◆ Work order ◆
Retype the listing exactly as it stands, and keep every image out.
START Dataset entries
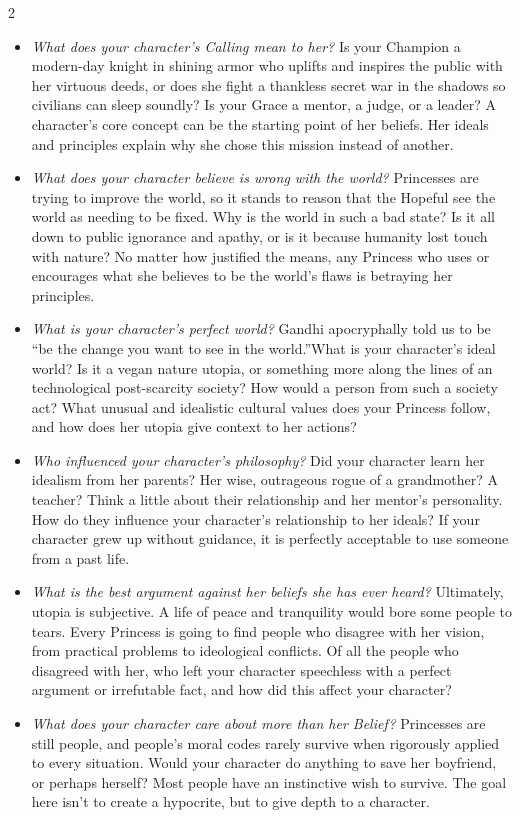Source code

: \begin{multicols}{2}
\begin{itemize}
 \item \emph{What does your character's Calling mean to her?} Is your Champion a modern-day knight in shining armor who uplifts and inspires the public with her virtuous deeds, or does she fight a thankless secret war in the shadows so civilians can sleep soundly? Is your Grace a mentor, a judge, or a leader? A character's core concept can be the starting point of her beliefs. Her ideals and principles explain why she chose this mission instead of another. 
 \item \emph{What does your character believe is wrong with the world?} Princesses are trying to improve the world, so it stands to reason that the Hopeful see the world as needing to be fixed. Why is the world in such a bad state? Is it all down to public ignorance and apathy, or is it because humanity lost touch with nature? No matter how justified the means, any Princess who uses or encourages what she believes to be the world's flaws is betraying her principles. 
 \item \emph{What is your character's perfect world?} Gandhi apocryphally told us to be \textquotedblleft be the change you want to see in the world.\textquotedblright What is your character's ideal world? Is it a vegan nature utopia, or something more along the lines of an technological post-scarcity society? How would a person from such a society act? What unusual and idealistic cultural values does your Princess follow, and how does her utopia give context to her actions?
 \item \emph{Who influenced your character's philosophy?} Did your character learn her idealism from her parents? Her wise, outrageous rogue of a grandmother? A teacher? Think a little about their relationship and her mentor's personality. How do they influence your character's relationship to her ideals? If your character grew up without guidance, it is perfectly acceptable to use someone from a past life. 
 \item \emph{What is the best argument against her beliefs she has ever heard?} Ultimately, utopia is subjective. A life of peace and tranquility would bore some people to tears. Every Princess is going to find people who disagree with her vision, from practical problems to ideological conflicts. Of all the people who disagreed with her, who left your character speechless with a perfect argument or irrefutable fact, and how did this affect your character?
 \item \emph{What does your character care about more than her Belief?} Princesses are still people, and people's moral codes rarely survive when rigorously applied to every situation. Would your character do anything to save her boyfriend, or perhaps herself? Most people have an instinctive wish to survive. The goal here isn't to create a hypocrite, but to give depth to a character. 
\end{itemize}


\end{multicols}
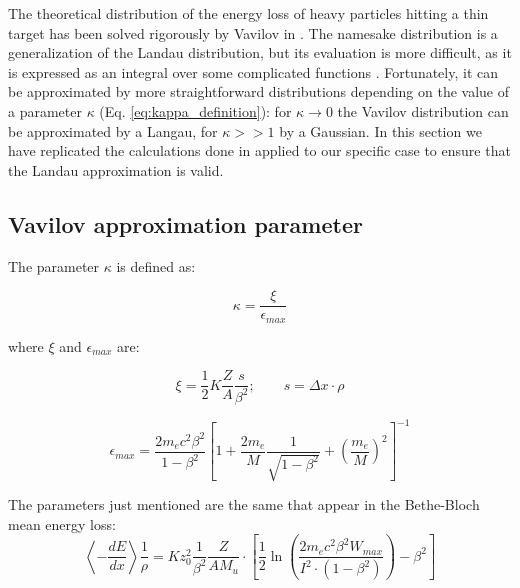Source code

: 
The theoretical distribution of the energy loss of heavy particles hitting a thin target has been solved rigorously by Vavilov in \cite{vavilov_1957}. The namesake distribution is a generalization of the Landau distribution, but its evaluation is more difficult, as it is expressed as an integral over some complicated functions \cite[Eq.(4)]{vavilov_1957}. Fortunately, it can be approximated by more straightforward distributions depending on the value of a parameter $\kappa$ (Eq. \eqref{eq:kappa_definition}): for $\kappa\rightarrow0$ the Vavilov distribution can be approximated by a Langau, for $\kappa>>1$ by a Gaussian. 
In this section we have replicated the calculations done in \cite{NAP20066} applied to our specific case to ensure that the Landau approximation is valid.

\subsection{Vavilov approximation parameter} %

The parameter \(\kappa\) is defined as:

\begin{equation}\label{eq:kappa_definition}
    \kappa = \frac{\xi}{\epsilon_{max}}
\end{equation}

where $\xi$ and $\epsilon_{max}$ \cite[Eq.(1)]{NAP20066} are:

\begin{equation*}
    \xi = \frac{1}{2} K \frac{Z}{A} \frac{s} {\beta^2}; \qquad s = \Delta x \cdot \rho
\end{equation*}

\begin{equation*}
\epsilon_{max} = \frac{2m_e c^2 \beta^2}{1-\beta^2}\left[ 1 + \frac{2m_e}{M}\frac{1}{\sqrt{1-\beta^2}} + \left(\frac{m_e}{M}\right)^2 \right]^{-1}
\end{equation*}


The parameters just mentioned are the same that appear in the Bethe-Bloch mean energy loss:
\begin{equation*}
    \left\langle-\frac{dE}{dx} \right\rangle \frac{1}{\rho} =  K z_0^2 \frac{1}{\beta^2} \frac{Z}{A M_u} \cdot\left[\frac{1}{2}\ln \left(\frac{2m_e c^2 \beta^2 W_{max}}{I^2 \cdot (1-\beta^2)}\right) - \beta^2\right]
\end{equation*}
END Dataset entries
◆ Expected answer ◆
Source code

: \begin{multicols}{2}
\begin{itemize}
 \item \emph{What does your character's Calling mean to her?} Is your Champion a modern-day knight in shining armor who uplifts and inspires the public with her virtuous deeds, or does she fight a thankless secret war in the shadows so civilians can sleep soundly? Is your Grace a mentor, a judge, or a leader? A character's core concept can be the starting point of her beliefs. Her ideals and principles explain why she chose this mission instead of another. 
 \item \emph{What does your character believe is wrong with the world?} Princesses are trying to improve the world, so it stands to reason that the Hopeful see the world as needing to be fixed. Why is the world in such a bad state? Is it all down to public ignorance and apathy, or is it because humanity lost touch with nature? No matter how justified the means, any Princess who uses or encourages what she believes to be the world's flaws is betraying her principles. 
 \item \emph{What is your character's perfect world?} Gandhi apocryphally told us to be \textquotedblleft be the change you want to see in the world.\textquotedblright What is your character's ideal world? Is it a vegan nature utopia, or something more along the lines of an technological post-scarcity society? How would a person from such a society act? What unusual and idealistic cultural values does your Princess follow, and how does her utopia give context to her actions?
 \item \emph{Who influenced your character's philosophy?} Did your character learn her idealism from her parents? Her wise, outrageous rogue of a grandmother? A teacher? Think a little about their relationship and her mentor's personality. How do they influence your character's relationship to her ideals? If your character grew up without guidance, it is perfectly acceptable to use someone from a past life. 
 \item \emph{What is the best argument against her beliefs she has ever heard?} Ultimately, utopia is subjective. A life of peace and tranquility would bore some people to tears. Every Princess is going to find people who disagree with her vision, from practical problems to ideological conflicts. Of all the people who disagreed with her, who left your character speechless with a perfect argument or irrefutable fact, and how did this affect your character?
 \item \emph{What does your character care about more than her Belief?} Princesses are still people, and people's moral codes rarely survive when rigorously applied to every situation. Would your character do anything to save her boyfriend, or perhaps herself? Most people have an instinctive wish to survive. The goal here isn't to create a hypocrite, but to give depth to a character. 
\end{itemize}


\end{multicols}
Source code

: 
The theoretical distribution of the energy loss of heavy particles hitting a thin target has been solved rigorously by Vavilov in \cite{vavilov_1957}. The namesake distribution is a generalization of the Landau distribution, but its evaluation is more difficult, as it is expressed as an integral over some complicated functions \cite[Eq.(4)]{vavilov_1957}. Fortunately, it can be approximated by more straightforward distributions depending on the value of a parameter $\kappa$ (Eq. \eqref{eq:kappa_definition}): for $\kappa\rightarrow0$ the Vavilov distribution can be approximated by a Langau, for $\kappa>>1$ by a Gaussian. 
In this section we have replicated the calculations done in \cite{NAP20066} applied to our specific case to ensure that the Landau approximation is valid.

\subsection{Vavilov approximation parameter} %

The parameter \(\kappa\) is defined as:

\begin{equation}\label{eq:kappa_definition}
    \kappa = \frac{\xi}{\epsilon_{max}}
\end{equation}

where $\xi$ and $\epsilon_{max}$ \cite[Eq.(1)]{NAP20066} are:

\begin{equation*}
    \xi = \frac{1}{2} K \frac{Z}{A} \frac{s} {\beta^2}; \qquad s = \Delta x \cdot \rho
\end{equation*}

\begin{equation*}
\epsilon_{max} = \frac{2m_e c^2 \beta^2}{1-\beta^2}\left[ 1 + \frac{2m_e}{M}\frac{1}{\sqrt{1-\beta^2}} + \left(\frac{m_e}{M}\right)^2 \right]^{-1}
\end{equation*}


The parameters just mentioned are the same that appear in the Bethe-Bloch mean energy loss:
\begin{equation*}
    \left\langle-\frac{dE}{dx} \right\rangle \frac{1}{\rho} =  K z_0^2 \frac{1}{\beta^2} \frac{Z}{A M_u} \cdot\left[\frac{1}{2}\ln \left(\frac{2m_e c^2 \beta^2 W_{max}}{I^2 \cdot (1-\beta^2)}\right) - \beta^2\right]
\end{equation*}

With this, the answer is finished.